___ LISTED ENTRIES

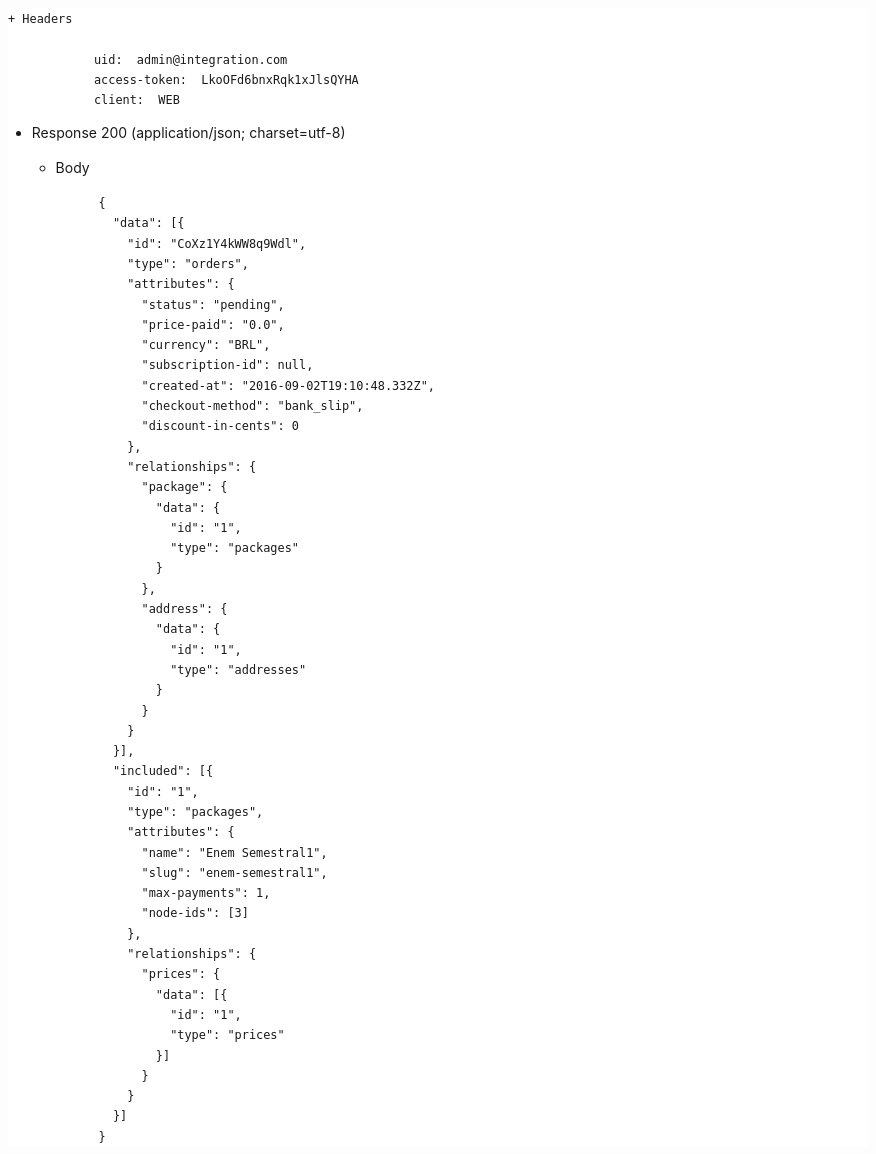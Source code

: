     + Headers

                uid:  admin@integration.com
                access-token:  LkoOFd6bnxRqk1xJlsQYHA
                client:  WEB

+ Response 200 (application/json; charset=utf-8)
    + Body

                {
                  "data": [{
                    "id": "CoXz1Y4kWW8q9Wdl",
                    "type": "orders",
                    "attributes": {
                      "status": "pending",
                      "price-paid": "0.0",
                      "currency": "BRL",
                      "subscription-id": null,
                      "created-at": "2016-09-02T19:10:48.332Z",
                      "checkout-method": "bank_slip",
                      "discount-in-cents": 0
                    },
                    "relationships": {
                      "package": {
                        "data": {
                          "id": "1",
                          "type": "packages"
                        }
                      },
                      "address": {
                        "data": {
                          "id": "1",
                          "type": "addresses"
                        }
                      }
                    }
                  }],
                  "included": [{
                    "id": "1",
                    "type": "packages",
                    "attributes": {
                      "name": "Enem Semestral1",
                      "slug": "enem-semestral1",
                      "max-payments": 1,
                      "node-ids": [3]
                    },
                    "relationships": {
                      "prices": {
                        "data": [{
                          "id": "1",
                          "type": "prices"
                        }]
                      }
                    }
                  }]
                }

______

WHAT NEEDS TO BE DONE: Every line in the records above that contains the word "type" should be copied out.

EXPECTED ANSWER:
                    "type": "orders",
                          "type": "packages"
                          "type": "addresses"
                    "type": "packages",
                          "type": "prices"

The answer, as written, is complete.